Wednesday, February 27, 2019

Speaker: Casey terHorst. California State University, Northridge

Date:  Wednesday, February 27th, 2019
 
Time:  3:00-4:00 pm
 
Location:  ENR2, Room S107
 
Abstract:Typically one thinks of evolution occurring over thousands of years, but evolution can occur very quickly, especially for organisms with short generation times. Many studies have now demonstrated that rapid evolution on ecological time scales can affect interactions between species. Rather than continuing to gather examples of this phenomenon, our lab has begun to ask when one might not observe strong effects of evolution on ecological processes. We are studying two systems: (1) interactions between an invasive plant, Medicago polymorpha, and herbivores, soil microbes, and competitors, and (2) interactions between corals and the endosymbiotic algae that provide them with essential carbon in nutrient-poor waters.

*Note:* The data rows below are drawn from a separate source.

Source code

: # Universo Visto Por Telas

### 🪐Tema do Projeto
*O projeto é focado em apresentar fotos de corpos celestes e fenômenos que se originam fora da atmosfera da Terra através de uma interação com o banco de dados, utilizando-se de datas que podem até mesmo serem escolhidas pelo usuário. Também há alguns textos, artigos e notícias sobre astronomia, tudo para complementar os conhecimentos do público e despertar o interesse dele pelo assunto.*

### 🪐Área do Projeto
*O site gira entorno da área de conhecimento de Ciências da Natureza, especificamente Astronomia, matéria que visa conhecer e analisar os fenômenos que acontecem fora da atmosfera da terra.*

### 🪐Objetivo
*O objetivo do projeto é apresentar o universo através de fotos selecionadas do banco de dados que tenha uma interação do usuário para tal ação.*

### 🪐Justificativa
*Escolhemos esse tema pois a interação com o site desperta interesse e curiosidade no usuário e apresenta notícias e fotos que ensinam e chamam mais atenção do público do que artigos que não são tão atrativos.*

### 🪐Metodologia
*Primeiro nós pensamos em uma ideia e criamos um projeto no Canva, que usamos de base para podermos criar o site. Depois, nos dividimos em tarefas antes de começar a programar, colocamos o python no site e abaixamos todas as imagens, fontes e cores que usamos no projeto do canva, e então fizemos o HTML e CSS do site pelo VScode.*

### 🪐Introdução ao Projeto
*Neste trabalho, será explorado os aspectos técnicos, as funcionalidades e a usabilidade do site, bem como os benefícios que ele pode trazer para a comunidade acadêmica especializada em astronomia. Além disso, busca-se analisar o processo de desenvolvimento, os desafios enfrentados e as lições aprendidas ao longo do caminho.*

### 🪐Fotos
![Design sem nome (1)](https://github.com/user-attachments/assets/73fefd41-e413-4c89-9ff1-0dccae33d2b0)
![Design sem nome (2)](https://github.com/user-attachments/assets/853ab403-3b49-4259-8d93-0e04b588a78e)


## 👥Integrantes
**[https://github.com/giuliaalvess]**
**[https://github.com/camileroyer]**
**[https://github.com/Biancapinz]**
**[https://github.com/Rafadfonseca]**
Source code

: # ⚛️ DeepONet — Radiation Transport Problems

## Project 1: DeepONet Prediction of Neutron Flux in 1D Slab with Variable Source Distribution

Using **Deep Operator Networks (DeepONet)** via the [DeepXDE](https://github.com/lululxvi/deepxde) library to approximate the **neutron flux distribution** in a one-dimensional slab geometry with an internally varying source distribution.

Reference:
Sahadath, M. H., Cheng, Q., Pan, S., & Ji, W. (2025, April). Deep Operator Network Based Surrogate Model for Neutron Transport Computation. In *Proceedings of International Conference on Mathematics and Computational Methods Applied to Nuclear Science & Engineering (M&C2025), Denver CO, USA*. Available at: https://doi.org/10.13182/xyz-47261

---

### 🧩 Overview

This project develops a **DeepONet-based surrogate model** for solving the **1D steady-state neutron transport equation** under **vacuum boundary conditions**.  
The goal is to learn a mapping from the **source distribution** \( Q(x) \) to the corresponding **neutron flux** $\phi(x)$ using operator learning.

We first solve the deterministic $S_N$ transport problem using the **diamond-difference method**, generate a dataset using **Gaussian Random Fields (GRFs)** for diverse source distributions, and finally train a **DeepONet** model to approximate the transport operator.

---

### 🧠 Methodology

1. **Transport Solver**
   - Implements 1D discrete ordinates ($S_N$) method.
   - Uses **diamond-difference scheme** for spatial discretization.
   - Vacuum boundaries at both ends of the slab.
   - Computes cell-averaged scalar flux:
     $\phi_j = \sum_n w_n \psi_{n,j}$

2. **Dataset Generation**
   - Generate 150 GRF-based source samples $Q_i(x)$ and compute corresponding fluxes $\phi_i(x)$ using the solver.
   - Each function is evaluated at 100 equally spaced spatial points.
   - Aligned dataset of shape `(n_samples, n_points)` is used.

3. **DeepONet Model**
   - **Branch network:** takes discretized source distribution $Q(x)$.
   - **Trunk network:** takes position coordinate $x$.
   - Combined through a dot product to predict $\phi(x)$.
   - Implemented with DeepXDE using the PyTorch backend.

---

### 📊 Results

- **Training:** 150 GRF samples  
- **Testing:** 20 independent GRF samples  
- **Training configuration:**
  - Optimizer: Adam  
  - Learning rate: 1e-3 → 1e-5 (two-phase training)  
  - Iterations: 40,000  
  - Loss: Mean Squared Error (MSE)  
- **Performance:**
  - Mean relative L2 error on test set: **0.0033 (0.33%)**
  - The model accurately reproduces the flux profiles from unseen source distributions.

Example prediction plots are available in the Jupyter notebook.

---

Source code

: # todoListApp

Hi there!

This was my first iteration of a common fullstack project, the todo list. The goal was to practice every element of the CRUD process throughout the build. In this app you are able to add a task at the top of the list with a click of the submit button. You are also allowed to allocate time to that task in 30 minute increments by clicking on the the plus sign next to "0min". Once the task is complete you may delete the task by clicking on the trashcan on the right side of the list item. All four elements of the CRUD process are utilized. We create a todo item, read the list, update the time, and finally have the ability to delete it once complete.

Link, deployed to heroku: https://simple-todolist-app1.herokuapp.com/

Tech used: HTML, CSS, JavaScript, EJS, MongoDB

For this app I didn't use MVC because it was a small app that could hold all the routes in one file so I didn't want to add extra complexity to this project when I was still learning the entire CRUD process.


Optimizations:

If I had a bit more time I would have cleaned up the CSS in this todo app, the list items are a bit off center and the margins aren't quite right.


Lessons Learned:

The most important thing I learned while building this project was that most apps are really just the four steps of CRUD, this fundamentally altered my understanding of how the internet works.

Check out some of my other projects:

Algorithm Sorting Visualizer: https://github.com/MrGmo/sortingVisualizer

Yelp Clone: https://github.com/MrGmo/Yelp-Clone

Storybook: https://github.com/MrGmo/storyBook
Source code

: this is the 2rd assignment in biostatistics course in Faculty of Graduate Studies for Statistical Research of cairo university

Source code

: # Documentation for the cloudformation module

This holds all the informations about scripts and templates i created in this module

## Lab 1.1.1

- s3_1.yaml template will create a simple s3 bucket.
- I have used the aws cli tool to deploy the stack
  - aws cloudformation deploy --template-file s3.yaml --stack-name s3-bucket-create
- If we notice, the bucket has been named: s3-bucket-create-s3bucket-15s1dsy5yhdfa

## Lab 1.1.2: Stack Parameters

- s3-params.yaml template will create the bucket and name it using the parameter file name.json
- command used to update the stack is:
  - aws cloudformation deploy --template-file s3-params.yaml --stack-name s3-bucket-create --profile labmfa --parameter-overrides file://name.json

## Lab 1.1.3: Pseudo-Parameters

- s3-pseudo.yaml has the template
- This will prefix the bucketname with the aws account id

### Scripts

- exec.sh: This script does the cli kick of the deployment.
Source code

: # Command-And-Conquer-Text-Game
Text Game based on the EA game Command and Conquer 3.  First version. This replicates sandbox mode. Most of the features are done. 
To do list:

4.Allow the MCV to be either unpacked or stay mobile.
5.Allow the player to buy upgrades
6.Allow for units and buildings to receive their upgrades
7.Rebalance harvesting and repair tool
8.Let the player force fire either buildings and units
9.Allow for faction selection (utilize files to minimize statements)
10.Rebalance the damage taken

In the invasive plant system, we find strong signatures of evolution during the invasion process in response to some ecological interactions. However, indirect effects among species in diverse communities may prevent strong selection on these invaders. In the coral system, we are interested in whether laboratory selection might produce heat-tolerant strains of symbionts that can rescue corals from climate change. Although we find lots of opportunity for evolution in the symbiont populations, the differences among algal genotypes are muted when grown inside a host. Both of these results suggest that eco-evolutionary dynamics are possible, but may be mediated by complex species interactions in natural communities.